The equivalent T‑network of any two‑winding transformer qualifies as the standard model of three‑phase transformers that is used for the network calculations in electrical three‑phase systems. This equivalent T‑network is derived from the detailed geometrical model of the transformer with some simplification for the network calculations in the low frequency range. This thesis investigates an alternative model of a three‑phase transformer for the calculation of an unbalance network states due to the voltage unbalance conditions. This alternative model reproduces the behaviour of some kind of network failures better than the equivalent T‑network. Furthermore, this model shortly named topology-based model (germ. TK‑Modell) enables the possibilities to involve the geometrical topology of the transformer core.

This thesis investigates the propagation of voltage unbalance in an energy supply system and its impact on the three‑phase transformer. The three‑phase transformer is represented by the three-legs core-type power transformer. Furthermore, the knowledge about the phase-element voltages on the winding of the transformer are obtained during the voltage unbalance. This voltage unbalance on the terminal of the transformer is the reason of the unbalanced network state. The theoretical description of the network unbalance contains the description of behaviour of the three‑phase transformer under consideration of fault conditions. Furthermore, the equivalent circuit of the topology‑base model of the three‑phase transformer is derivate for the calculation in symmetrical components. This equivalent circuit supports the analysis and evaluation of the magnetic coupling between the limbs of the transformer under the voltage unbalance.

Furthermore, the conductor continuity one‑phase fault is investigated in an electrical energy supply system. On the one hand, the network protection equipment has some difficulty with a triggering of this fault type. On the other hand, the behaviour of the electrical network depends on the geometrical dimensions of the transformer's core and on the neutral point treatment of the network during the conductor continuity fault. The main goal of this thesis is the investigation of the phase voltage on the terminal of the power transformer in model network with high integration of renewable energies. This investigation considers different types of vector group and neutral point treatment in the electrical network.

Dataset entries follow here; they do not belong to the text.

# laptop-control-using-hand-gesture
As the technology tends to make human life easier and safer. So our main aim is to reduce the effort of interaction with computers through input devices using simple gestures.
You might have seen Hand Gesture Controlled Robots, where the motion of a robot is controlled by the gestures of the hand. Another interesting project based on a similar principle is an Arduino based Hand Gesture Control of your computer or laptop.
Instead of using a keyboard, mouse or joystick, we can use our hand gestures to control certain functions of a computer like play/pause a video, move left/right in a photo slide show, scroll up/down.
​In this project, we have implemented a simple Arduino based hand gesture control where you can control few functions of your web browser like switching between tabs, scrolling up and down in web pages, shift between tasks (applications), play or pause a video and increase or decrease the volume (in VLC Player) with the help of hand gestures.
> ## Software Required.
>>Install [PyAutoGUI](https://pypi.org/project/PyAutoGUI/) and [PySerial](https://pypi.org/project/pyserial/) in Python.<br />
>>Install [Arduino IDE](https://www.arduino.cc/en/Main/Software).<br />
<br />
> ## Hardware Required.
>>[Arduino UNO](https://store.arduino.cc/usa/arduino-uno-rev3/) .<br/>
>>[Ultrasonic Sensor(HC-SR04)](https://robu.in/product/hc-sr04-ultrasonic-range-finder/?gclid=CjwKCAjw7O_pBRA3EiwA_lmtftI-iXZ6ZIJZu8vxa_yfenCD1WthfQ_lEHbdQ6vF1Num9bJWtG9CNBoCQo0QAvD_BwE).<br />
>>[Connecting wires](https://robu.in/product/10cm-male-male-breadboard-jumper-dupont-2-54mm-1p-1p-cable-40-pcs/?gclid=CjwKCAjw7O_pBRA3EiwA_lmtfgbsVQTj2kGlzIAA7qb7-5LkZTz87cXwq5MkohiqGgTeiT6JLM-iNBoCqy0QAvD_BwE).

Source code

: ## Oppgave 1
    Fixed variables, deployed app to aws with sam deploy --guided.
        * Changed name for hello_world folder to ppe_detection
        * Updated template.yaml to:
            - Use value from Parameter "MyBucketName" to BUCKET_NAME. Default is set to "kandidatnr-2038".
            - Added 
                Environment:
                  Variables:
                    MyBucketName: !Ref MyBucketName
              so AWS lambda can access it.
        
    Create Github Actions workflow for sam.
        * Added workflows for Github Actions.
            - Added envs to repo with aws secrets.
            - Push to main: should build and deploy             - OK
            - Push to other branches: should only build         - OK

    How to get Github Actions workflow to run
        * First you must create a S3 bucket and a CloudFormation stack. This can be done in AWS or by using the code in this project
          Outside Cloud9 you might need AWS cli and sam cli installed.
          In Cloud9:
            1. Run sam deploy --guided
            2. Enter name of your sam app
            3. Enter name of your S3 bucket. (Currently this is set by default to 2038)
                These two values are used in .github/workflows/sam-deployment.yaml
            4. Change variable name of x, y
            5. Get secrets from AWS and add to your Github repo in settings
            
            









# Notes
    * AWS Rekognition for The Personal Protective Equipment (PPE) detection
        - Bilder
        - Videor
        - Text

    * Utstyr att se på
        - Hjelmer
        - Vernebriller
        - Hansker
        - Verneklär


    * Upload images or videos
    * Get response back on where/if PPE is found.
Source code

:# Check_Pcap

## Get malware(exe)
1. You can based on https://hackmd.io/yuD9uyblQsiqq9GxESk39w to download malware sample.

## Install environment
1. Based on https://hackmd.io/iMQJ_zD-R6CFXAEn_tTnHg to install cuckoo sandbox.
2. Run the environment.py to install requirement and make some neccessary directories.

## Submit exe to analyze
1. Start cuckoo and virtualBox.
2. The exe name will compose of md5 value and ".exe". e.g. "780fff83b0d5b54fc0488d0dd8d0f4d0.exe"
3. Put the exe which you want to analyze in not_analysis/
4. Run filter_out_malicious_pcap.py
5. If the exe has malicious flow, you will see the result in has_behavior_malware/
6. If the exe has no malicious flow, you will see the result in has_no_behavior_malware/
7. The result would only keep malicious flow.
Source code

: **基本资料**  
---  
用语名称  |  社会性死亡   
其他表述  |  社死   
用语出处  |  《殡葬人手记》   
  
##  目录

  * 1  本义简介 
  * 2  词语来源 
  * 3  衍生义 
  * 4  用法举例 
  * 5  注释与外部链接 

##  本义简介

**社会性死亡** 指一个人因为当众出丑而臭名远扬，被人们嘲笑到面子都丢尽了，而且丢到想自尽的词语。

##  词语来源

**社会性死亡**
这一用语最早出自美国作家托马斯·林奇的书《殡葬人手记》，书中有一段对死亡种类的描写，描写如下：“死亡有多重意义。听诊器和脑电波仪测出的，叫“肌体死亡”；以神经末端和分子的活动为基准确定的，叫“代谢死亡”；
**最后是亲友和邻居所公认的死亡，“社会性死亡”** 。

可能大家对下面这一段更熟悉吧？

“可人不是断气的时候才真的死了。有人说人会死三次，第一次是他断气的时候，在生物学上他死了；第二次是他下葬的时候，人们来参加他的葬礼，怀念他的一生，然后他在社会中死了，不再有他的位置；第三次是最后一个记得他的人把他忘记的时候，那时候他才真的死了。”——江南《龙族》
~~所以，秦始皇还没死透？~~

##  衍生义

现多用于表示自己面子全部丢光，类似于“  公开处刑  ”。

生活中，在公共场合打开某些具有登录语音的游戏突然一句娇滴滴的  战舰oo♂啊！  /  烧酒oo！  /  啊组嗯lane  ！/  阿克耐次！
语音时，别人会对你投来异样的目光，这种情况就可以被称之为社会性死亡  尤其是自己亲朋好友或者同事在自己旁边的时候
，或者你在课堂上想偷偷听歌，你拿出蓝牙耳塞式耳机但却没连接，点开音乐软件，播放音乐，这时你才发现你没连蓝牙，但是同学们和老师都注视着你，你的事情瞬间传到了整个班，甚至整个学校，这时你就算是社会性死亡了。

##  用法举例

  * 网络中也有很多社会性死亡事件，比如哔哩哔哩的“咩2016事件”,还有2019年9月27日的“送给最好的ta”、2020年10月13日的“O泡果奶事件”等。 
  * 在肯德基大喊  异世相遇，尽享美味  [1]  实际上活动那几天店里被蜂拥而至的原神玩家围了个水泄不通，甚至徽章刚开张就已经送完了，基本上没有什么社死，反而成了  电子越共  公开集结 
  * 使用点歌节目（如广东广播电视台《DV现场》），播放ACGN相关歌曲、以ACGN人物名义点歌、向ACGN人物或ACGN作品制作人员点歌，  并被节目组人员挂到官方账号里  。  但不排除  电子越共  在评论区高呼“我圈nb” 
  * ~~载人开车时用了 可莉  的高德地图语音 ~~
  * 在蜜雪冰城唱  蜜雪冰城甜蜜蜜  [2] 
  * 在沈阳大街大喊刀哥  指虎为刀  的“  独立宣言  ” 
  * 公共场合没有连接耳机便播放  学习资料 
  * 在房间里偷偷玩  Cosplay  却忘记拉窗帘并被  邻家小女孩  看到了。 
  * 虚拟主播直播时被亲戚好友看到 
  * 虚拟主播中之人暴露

The double-feed asynchronous generator and the full‑size converters represent the wind energy plants modelled in this thesis. As stipulated in the connection conditions at the network connection point, the wind energy plants take the part in the supporting the voltage in the network. Therefore, the wind energy plants are feeding the reactive current in the positive and negative sequence system directly proportional to the under‑voltage conditions in positive and negative sequence system. Thus, supporting the voltage has a positive impact on the reduction of the voltage unbalance; especially in a case of an unbalanced short‑circuit conditions in the electrical network. The part of this thesis is investigation of the participations levels of the wind energy plants with the active supporting of voltage during the one-phase series fault.

Moreover, the unbalanced network states have impact on the ground current and on the neutral point displacement voltage. These depend on the neutral point treatment in three‑phase network and the personal protection measures. Both are important for an assortment of the suitable protection equipment. The unbalanced network states with a special consideration of the one-phase series fault are difficult to show in three‑phase network by standard protection equipment. The method of the detection of the series fault is elaborated in this thesis. The monitoring of the line-to-earth voltage makes the detection of the unbalanced load of limbs possible in a consequence of the conductor continuity one‑phase fault. Due to exceeding, the setting value a trigger or status signal can be sent to a control centre.